During a conference call with investors, Citigroup CEO Vikram Pandit said he is working with Wachovia CEO Bob Steel in setting up a transition team. “We will make sure that we execute on this with a great deal of precision and a great deal of speed,” he said.
The failure of the government’s proposed $700 billion rescue plan for financial institutions casts doubt on whether Citigroup will be able to rid itself of some of Wachovia’s bad debt. Some expected the bank to take advantage of the plan and potentially sell toxic mortgages and other assets it gained from Wachovia for a higher price than the bank actually paid for them.
But House lawmakers voted down the bailout proposal on Monday afternoon.
The transaction, which has been approved by the boards of both companies, is subject to approval by Wachovia’s shareholders and regulators and must close by Dec. 31.
The Wachovia acquisition caps a wave of unprecedented upheaval in the financial sector in the past six months that has redefined the banking industry, starting with the government-led forced sale of Bear Stearns Cos. to JPMorgan in March.
The failure of IndyMac Bancorp in July reignited investors’ fears about the stability of the financial sector, which led to the eventual takeover of struggling mortgage lenders Fannie Mae and Freddie Mac.

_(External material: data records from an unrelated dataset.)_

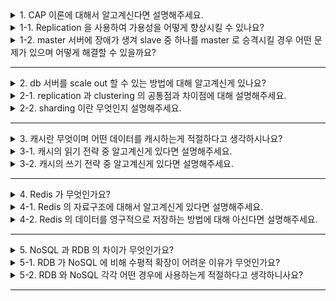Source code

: <details>
  <summary>1. CAP 이론에 대해서 알고계신다면 설명해주세요.</summary>
일관성, 가용성, 파티션 감내라는 세가지 요구 사항을 동시에 만족하는 분산 시스템을 설계하는 것은 불가능하다라는 이론입니다.
일관성은 분산 시스템에 접속하는 모든 클라이언트는 어떤 노드에 접속하든 언제나 같은 데이터를 보게 되어야한다는 것이고, 
가용성은 분산 시스템에서 접속하는 클라이언트는 일부 노드에 장애가 발생해도 항상 응답을 받을 수 있어야한다다는 것이고,
파티션 감내는 분산 시스템에서 두 노드 간에 통신 장애가 발생해도 시스템은 계속 동작해야한다는 것입니다.

</details>
<details>
  <summary>1-1. Replication 을 사용하여 가용성을 어떻게 향상시킬 수 있나요? </summary>
  master 서버에 장애가 발생할 경우 slave 중 하나를 master 로 승격시켜 가용성을 향상시킬 수 있습니다.
</details>
<details>
  <summary>1-2. master 서버에 장애가 생겨 slave 중 하나를 master 로 승격시킬 경우 어떤 문제가 있으며 어떻게 해결할 수 있을까요?</summary>
  slave 의 내용이 최신화되지 않은 상태일 가능성이 있습니다. 이 경우 복구 스크립트를 통해 로그를 보며 데이터를 최신화할 수 있습니다.
</details>

---

<details>
  <summary>2. db 서버를 scale out 할 수 있는 방법에 대해 알고계신게 있나요?</summary>
    replication, sharding, clustering 가 있습니다.
</details>
<details>
  <summary>2-1. replication 과 clustering 의 공통점과 차이점에 대해 설명해주세요.</summary>
  replication 과 clustering 모두 여러대의 db 서버를 복제하여 모든 db 를 동일한 값으로 동기화합니다.
replication 은 master-slave 로 구성되며 master 에는 쓰기작업하고 slave 로 동기화를 하여, slave 에는 읽기작업을 수행합니다.
clustering 은 여러대의 db 서버를 하나의 db 서버로 인식하고, 쓰기작업과 읽기작업을 모든 db 서버에 분산하여 수행합니다.
</details>
<details>
  <summary>2-2. sharding 이란 무엇인지 설명해주세요.</summary>
  sharding 은 데이터베이스를 샤드라는 작은 단위로 분할하는 기술입니다. 모든 샤드는 같은 스키마를 쓰지만 샤드에 보관하는 데이터 사이에는 중복이 없습니다.
</details>

---

<details>
  <summary>3. 캐시란 무엇이며 어떤 데이터를 캐시하는게 적절하다고 생각하시나요?</summary>
  데이터의 원래 소스보다 더 빠르고 효율적으로 액세스할 수 있는 임시 데이터 저장소입니다. 같은 데이터를 반복적으로 액세스하는 작업이 많고 자주 갱신되지 않는 데이터를 캐싱하는게 적절하다고 생각합니다.
</details>
<details>
  <summary>3-1. 캐시의 읽기 전략 중 알고계신게 있다면 설명해주세요.</summary>
  캐시의 읽기 전략에는 Look Aside, Read Through 가 있습니다.
Look Aside 는 캐시에 데이터가 존재하면 해당 데이터를 응답하고, 캐시에 존재하지 않는다면 db 에서 데이터를 가져와서 캐시에 저장합니다.
Read Through 는 캐시에 데이터가 존재하면 해당 데이터를 응답하고, 캐시에 존재하지 않는다면 캐시 서버에서 db 에 데이터를 조회하여 자체 업데이트 후 캐시에 데이터를 가져옵니다.
</details>
<details>
  <summary>3-2. 캐시의 쓰기 전략 중 알고계신게 있다면 설명해주세요.</summary>
  캐시의 쓰기 전략에는 Write Back, Write Around, Write Through 가 있습니다.
Write Back 은 캐시에 데이터를 모아 일정 주기 배치 작업을 통해 db에 반영합니다.
Write Around 은 db에만 데이터를 저장하고 cache miss 가 발생했을 때만 캐시에 db에 있는 데이터를 가져옵니다.
Write Through 는 캐시에 데이터를 저장하고 캐시에서 db에 데이터를 저장합니다.
</details>

---

<details>
  <summary>4. Redis 가 무엇인가요?</summary>
  key-value 구조의 in-memory 데이터 저장소입니다.
</details>
<details>
  <summary>4-1. Redis 의 자료구조에 대해서 알고계신게 있다면 설명해주세요.</summary>

- Strings: 가장 기본적인 데이터 타입으로, set 커멘드를 통해 데이터를 저장
- Bitmaps: 비트 단위의 데이터 타입으로 비트 단위의 연산 가능
- Lists: 데이터를 순서대로 저장(큐로 사용하기 적절)
- Hashes: 하나의 키 안에 여러개의 field 와 value 쌍으로 데이터를 저장
- Sets: 중복되지 않는 문자열의 집합
- Sorted Sets: 중복되지 않는 값을 저장하되, 모든 값을 score 기준을 정렬됨(score 가 같은 경우 사전 순으로 정렬)

</details>
<details>
  <summary>4-2. Redis 의 데이터를 영구적으로 저장하는 방법에 대해 아신다면 설명해주세요.</summary>
  AOF 와 RDB 두가지 방법이 있습니다. 
AOF 는 데이터를 변경하는 커멘드가 들어오면 커멘트를 모두 저장합니다.
RDB 는 저장 당시에 메모리에 존재하는 데이터 그대로를 파일로 저장합니다.
</details>

---

<details>
  <summary>5. NoSQL 과 RDB 의 차이가 무엇인가요?</summary>
RDB 는 정해진 스키마에 따라 데이터가 테이블에 저장됩니다. 데이터는 연관관계를 통해 여러 테이블에 분산되며 join 연산을 통해 연관된 데이터를 가져옵니다.
NoSQL 은 정해진 스키마 없이 데이터를 저장합니다. 데이터를 키-값, 그래프, 문 등으로 저장합니다. 
</details>
<details>
  <summary>5-1. RDB 가 NoSQL 에 비해 수평적 확장이 어려운 이유가 무엇인가요?</summary>
RBD 는 NoSQL 과는 달리 테이블 간의 복잡한 연관관계나 제약 조건이 존재하기 때문에 수평적 확장이 어렵습니다. 물론 샤딩과 같은 방법으로 수평적 확장이 가능하지만 NoSQL 에 비해 복잡한 메카니즘이 필요합니다.
</details>
<details>
  <summary>5-2. RDB 와 NoSQL 각각 어떤 경우에 사용하는게 적절하다고 생각하니사요?</summary>
  데이터의 제약 조건이 존재해야하거나 엄격한 스키마 구조가 필요하다면 RDB 를 사용하는게 적절하고, 비정형 데이터를 다루거나 낮은 응답 지연시간이 요구되는 경우 NoSQL 을 사용하는게 적절하다고 생각합니다.
</details>

---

Earlier this month, officials seized both Fannie and Freddie, temporarily putting them in a government conservatorship, replacing their chief executives and taking a financial stake in the mortgage finance companies.
After U.S. regulators made it clear that they would not bail out struggling investment bank Lehman Brothers Holdings Inc., rival Merrill Lynch & Co. arranged a hasty deal to be bought by Bank of America Corp. for $50 billion in stock.
Lehman Brothers was subsequently forced to declare bankruptcy, the largest ever in the United States. Investor concerns quickly turned to American International Group Inc., the nation’s largest insurer. Staving off a failure that could have sent shock waves throughout the global markets, the federal government injected an $85 billion emergency loan into the insurer.
Just days later, the government seized Seattle-based Washington Mutual, marking the largest bank failure in U.S. history. WaMu’s deposits and assets were acquired by JPMorgan for just $1.9 billion.
These events have now culminated in extraordinary moves by the federal government to try to fix the financial crisis that began more than a year ago.
Wachovia’s problems stem largely from its acquisition of Golden West Financial in 2006 for roughly $25 billion at the height of the nation’s housing boom. With that purchase, Wachovia inherited a deteriorating $122 billion portfolio of Pick-A-Payment loans, Golden West’s specialty, which let borrowers skip some payments.
This summer, Wachovia reported a $9.11 billion loss for the second quarter, announced plans to cut 11,350 jobs — mostly in its mortgage business — and slashed its dividend. Wachovia also boosted its provision for loan losses to $5.57 billion during the second quarter, up from $179 million in the year-ago period.